Fabrication of CeO2 microspheres by internal gelation process using flow‐focusing droplet generator

Abstract

AbstractSphere‐pac fuel is an alternative nuclear fuel technology in which microspheres of two or more sizes are utilized to fill the cladding tube in place of the more conventional single‐size fuel pellets. This provides leeway for adjusting the fuel pellet packing density and resulting cladding tube porosity. The current investigation makes use of a flow‐focusing droplet generator made from stainless steel (S.S.) 316 L, with a channel internal diameter (I.D.) of 0.5, 0.8, 1, and 3 mm. These microspheres were supposed to be of actinide oxide but here, cerium has been chosen as a surrogate of plutonium.
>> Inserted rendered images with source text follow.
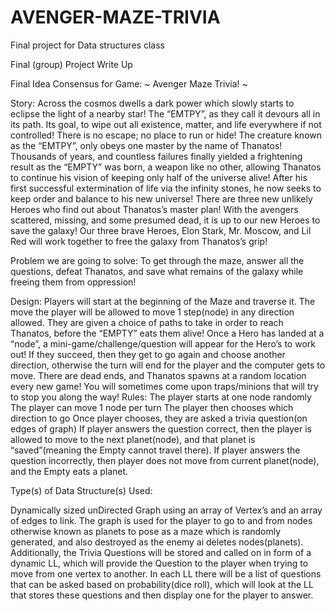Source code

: # AVENGER-MAZE-TRIVIA
Final project for Data structures class 


Final (group) Project Write Up

Final Idea Consensus for Game: ~ Avenger Maze Trivia! ~

Story: Across the cosmos dwells a dark power which slowly starts to eclipse the light of a nearby star! The “EMTPY”, as they call it devours all in its path. Its goal, to wipe out all existence, matter, and life everywhere if not controlled! There is no escape; no place to run or hide! The creature known as the “EMTPY”, only obeys one master by the name of Thanatos! Thousands of years, and countless failures finally yielded a frightening result as the “EMPTY” was born, a weapon like no other, allowing Thanatos to continue his vision of keeping only half of the universe alive! After his first successful extermination of life via the infinity stones, he now seeks to keep order and balance to his new universe! There are three new unlikely Heroes who find out about Thanatos’s master plan! With the avengers scattered, missing, and some presumed dead, it is up to our new Heroes to save the galaxy! Our three brave Heroes, Elon Stark, Mr. Moscow, and Lil Red will work together to free the galaxy from Thanatos’s grip!

Problem we are going to solve: To get through the maze, answer all the questions, defeat Thanatos, and save what remains of the galaxy while freeing them from oppression!

Design: Players will start at the beginning of the Maze and traverse it. The move the player will be allowed to move 1 step(node) in any direction allowed. They are given a choice of paths to take in order to reach Thanatos, before the “EMPTY” eats them alive! Once a Hero has landed at a “node”, a mini-game/challenge/question will appear for the Hero’s to work out! If they succeed, then they get to go again and choose another direction, otherwise the turn will end for the player and the computer gets to move. There are dead ends, and Thanatos spawns at a random location every new game! You will sometimes come upon traps/minions that will try to stop you along the way! Rules: The player starts at one node randomly The player can move 1 node per turn The player then chooses which direction to go Once player chooses, they are asked a trivia question(on edges of graph) If player answers the question correct, then the player is allowed to move to the next planet(node), and that planet is “saved”(meaning the Empty cannot travel there). If player answers the question incorrectly, then player does not move from current planet(node), and the Empty eats a planet.

Type(s) of Data Structure(s) Used:

Dynamically sized unDirected Graph using an array of Vertex’s and an array of edges to link. The graph is used for the player to go to and from nodes otherwise known as planets to pose as a maze which is randomly generated, and also destroyed as the enemy ai deletes nodes(planets). Additionally, the Trivia Questions will be stored and called on in form of a dynamic LL, which will provide the Question to the player when trying to move from one vertex to another. In each LL there will be a list of questions that can be asked based on probability(dice roll), which will look at the LL that stores these questions and then display one for the player to answer.
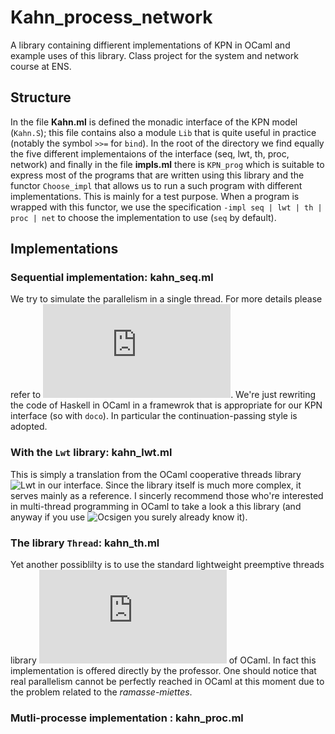 # Kahn_process_network
A library containing diffierent implementations of KPN in OCaml and example uses of this library.  Class project for the system and network course at ENS.

## Structure
In the file __Kahn.ml__ is defined the monadic interface of the KPN model (`Kahn.S`); this file contains also a module `Lib` that is quite useful in practice (notably the symbol `>>=` for `bind`).  In the root of the directory we find equally the five different implementaions of the interface (seq, lwt, th, proc, network) and finally in the file __impls.ml__ there is `KPN_prog` which is suitable to express most of the programs that are written using this library and the functor `Choose_impl` that allows us to run a such program with different implementations.  This is mainly for a test purpose.  When a program is wrapped with this functor, we use the specification `-impl seq | lwt | th | proc | net` to choose the implementation to use (`seq` by default).

## Implementations
### Sequential implementation: kahn_seq.ml
We try to simulate the parallelism in a single thread.  For more details please refer to ![A Poor Man's Concurrency Monad](http://www.seas.upenn.edu/~cis552/11fa/lectures/concurrency.html).  We're just rewriting the code of Haskell in OCaml in a framewrok that is appropriate for our KPN interface (so with `doco`).  In particular the continuation-passing style is adopted.

### With the `Lwt` library: kahn_lwt.ml
This is simply a translation from the OCaml cooperative threads library ![Lwt](http://ocsigen.org/lwt/) in our interface.  Since the library itself is much more complex, it serves mainly as a reference.  I sincerly recommend those who're interested in multi-thread programming in OCaml to take a look a this library (and anyway if you use ![Ocsigen](http://ocsigen.org/) you surely already know it).

### The library `Thread`: kahn_th.ml
Yet another possiblilty is to use the standard lightweight preemptive threads library ![Thread](https://caml.inria.fr/pub/docs/manual-ocaml/libref/Thread.html) of OCaml.  In fact this implementation is offered directly by the professor.  One should notice that real parallelism cannot be perfectly reached in OCaml at this moment due to the problem related to the _ramasse-miettes_.

### Mutli-processe implementation : kahn_proc.ml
Detailed information about the flow‐focusing droplet generator, internal gelation process, and sphere‐pac fuel has been provided. The size and size distribution of ceria microspheres were investigated by varying the flow rates of the continuous and dispersed phase. The characterization of ceria microspheres has been conducted using techniques such as scanning electron microscope (SEM), X‐ray diffraction (XRD), Fourier‐transform infrared spectroscopy (FTIR), and Brunauer–Emmett–Teller (BET) analyses. The size of prepared monodisperse microspheres was controlled precisely (within ±2%) in the range of 498–2888 μm using four S.S. 316 L flow‐focusing droplet generators with channel I.D. 0.5, 0.8, 1, and 3 mm, respectively, and the coefficient of variation of the size distribution was found to be less than 2%.